ウェルポイント工法
ウェルポイント工法は、掘削する場所の周りに多数の細い集水管を入れ、真空ポンプで地下水をくみ上げて水位を下げる工法です。砂地盤の掘削を乾いた状態に近づけ、安全に作業しやすくします。試験では、仕組み、性質、現場での使いどころが頻出です。
セクション別の図解
掘削部の周囲に多数のウェルポイント管が並び、地下水位線が作業床より下へ下がった断面が描かれています。
ウェルポイント工法は、小口径の集水管をたくさん打ち込み、ポンプで地下水を吸い上げる地下水低下工法です。水槽の水を複数の細いストローで吸うように、掘削範囲の水位を下げます。水が湧きやすい砂質地盤で、掘削底のぬかるみや土砂の流れ込みを防ぎ、安全に作業するために使われます。
[適用場面] ウェルポイント工法は、地下水位が高い砂地盤の掘削で使います。細い集水管を周囲に並べて水を吸い上げ、掘削内を乾いた状態に近づけます。
複数のウェルポイント管がヘッダ管につながり、真空ポンプへ水が集まり、下がった地下水位線が示されています。
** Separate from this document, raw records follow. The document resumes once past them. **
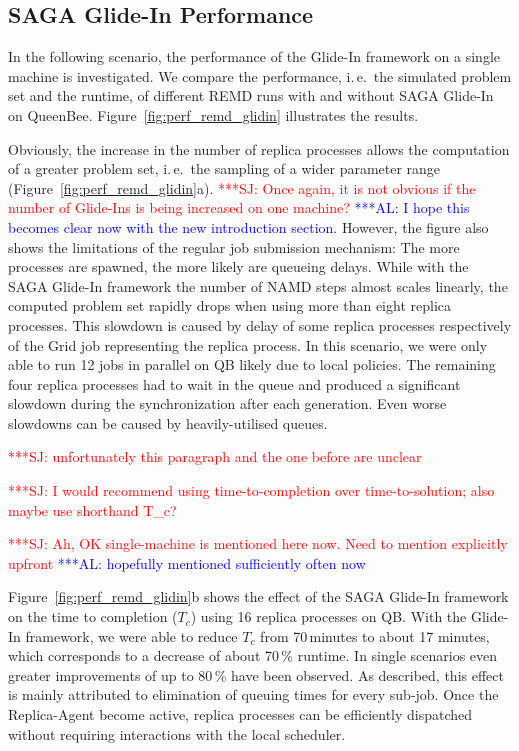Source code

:\documentclass{rspublic}
\newcommand{\alnote}[1]{ {\textcolor{blue} { ***AL: #1 }}}
\newcommand{\jhanote}[1]{ {\textcolor{red} { ***SJ: #1 }}}
\newcommand{\alnote}[1]{}
\newcommand{\jhanote}[1]{}
\begin{document}
{\subsection{SAGA Glide-In Performance}

In the following scenario, the performance of the Glide-In framework on a single
machine is investigated. We compare the performance, i.\,e.\ the simulated
problem set and the runtime, of different REMD runs with and without 
SAGA Glide-In on QueenBee. Figure~\ref{fig:perf_remd_glidin} illustrates the results.

Obviously, the increase in the number of replica processes allows 
the computation of a greater problem set, i.\,e.\ the sampling of a wider parameter range (Figure~\ref{fig:perf_remd_glidin}a).
\jhanote{Once again, it is not obvious if the number of Glide-Ins is
  being increased on one machine?} 
\alnote{I hope this becomes clear now with the new introduction section.} 
However, the figure also shows the limitations of the regular job submission 
mechanism: The more processes are spawned, the more likely are queueing delays. 
While with the SAGA Glide-In framework the number of NAMD steps almost scales
linearly, the computed problem set rapidly drops when using more than
eight replica processes. This slowdown is caused by delay of some replica processes respectively
of the Grid job representing the replica process. In this scenario, 
we were only able to run 12 jobs in parallel on QB likely due
to local policies. The remaining four replica processes had to wait in the queue and
produced a significant slowdown during the synchronization after each generation.
Even worse slowdowns can be caused by heavily-utilised queues.

\jhanote{unfortunately this paragraph and the one before are unclear}

\jhanote{I would recommend using time-to-completion over
  time-to-solution; also maybe use shorthand T\_c?}
 
\jhanote{Ah, OK single-machine is mentioned here now. Need to mention
    explicitly upfront}
\alnote{hopefully mentioned sufficiently often now}      

Figure~\ref{fig:perf_remd_glidin}b shows the effect of the SAGA Glide-In framework
on the time to completion ($T_{c}$) using 16 replica processes on QB. 
With the Glide-In framework, we were able to reduce $T_{c}$ from 70\,minutes
to about 17 minutes, which corresponds to a decrease of about 70\,\% runtime. 
In single scenarios even greater improvements of up to 80\,\% have been 
observed. As described, this effect is mainly attributed to elimination of 
queuing times for every sub-job. Once the Replica-Agent become active, 
replica processes can be efficiently 
dispatched without requiring interactions with the local scheduler. 

}
\end{document}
要点は、一本の井戸で一気に抜くのではなく、多数のウェルポイントをヘッダ管でまとめて吸うことです。真空ポンプが管内の圧力を下げ、水を集めやすくします。ウェルポイント工法では、管の間隔、ポンプ能力、地下水位の下がり具合を確認します。水位低下が足りないと、掘削底の盤ぶくれや湧水につながります。
左から右へ、ウェルポイント設置、ヘッダ管接続、真空ポンプ運転、乾いた状態での掘削が順に並んでいます。
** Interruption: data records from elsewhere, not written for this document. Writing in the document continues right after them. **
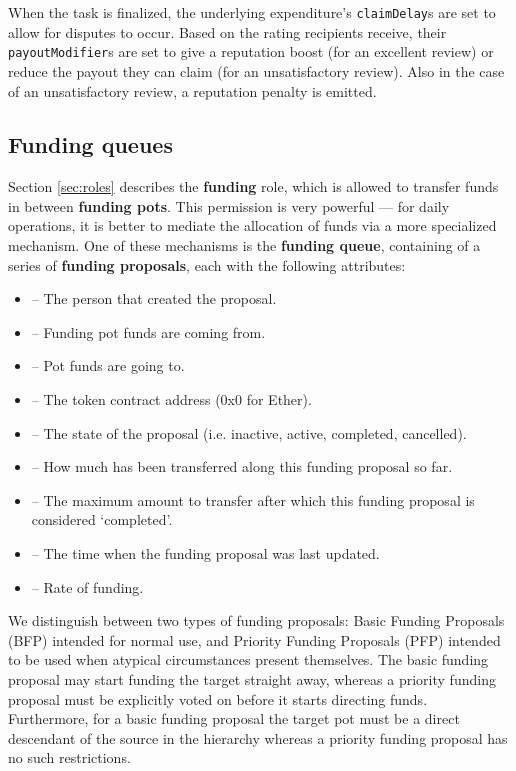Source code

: When the task is finalized, the underlying expenditure's \texttt{claimDelay}s are set to allow for disputes to occur. Based on the rating recipients receive, their \texttt{payoutModifier}s are set to give a reputation boost (for an excellent review) or reduce the payout they can claim (for an unsatisfactory review). Also in the case of an unsatisfactory review, a reputation penalty is emitted.

\subsection{Funding queues}\label{sec:funding-queues}

Section \ref{sec:roles} describes the \textbf{funding} role, which is allowed to transfer funds in between \textbf{funding pots}. This permission is very powerful --- for daily operations, it is better to mediate the allocation of funds via a more specialized mechanism. One of these mechanisms is the \textbf{funding queue}, containing of a series of \textbf{funding proposals}, each with the following attributes:

 \begin{itemize}
  \item {} -- The person that created the proposal.
  \item {} -- Funding pot funds are coming from.
  \item {} -- Pot funds are going to.
  \item {} -- The token contract address (0x0 for Ether).
  \item {} -- The state of the proposal (i.e. inactive, active, completed, cancelled).
  \item {} -- How much has been transferred along this funding proposal so far.
  \item {} -- The maximum amount to transfer after which this funding proposal is considered `completed'.
  \item {} -- The time when the funding proposal was last updated.
  \item {} -- Rate of funding.
 \end{itemize}

We distinguish between two types of funding proposals: Basic Funding Proposals (BFP) intended for normal use, and Priority Funding Proposals (PFP) intended to be used when atypical circumstances present themselves. The basic funding proposal may start funding the target straight away, whereas a priority funding proposal must be explicitly voted on before it starts directing funds. Furthermore, for a basic funding proposal the target pot must be a direct descendant of the source in the hierarchy whereas a priority funding proposal has no such restrictions.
手順では、まず掘削範囲の周囲にウェルポイント管を所定間隔で設置します。次にヘッダ管へ接続し、真空ポンプを動かして地下水をくみ上げます。水位が計画高さまで下がったことを確認してから掘削に入ります。ウェルポイント工法では、ポンプを先に止めると水位が戻るため、施工中の連続運転と水位監視が必要です。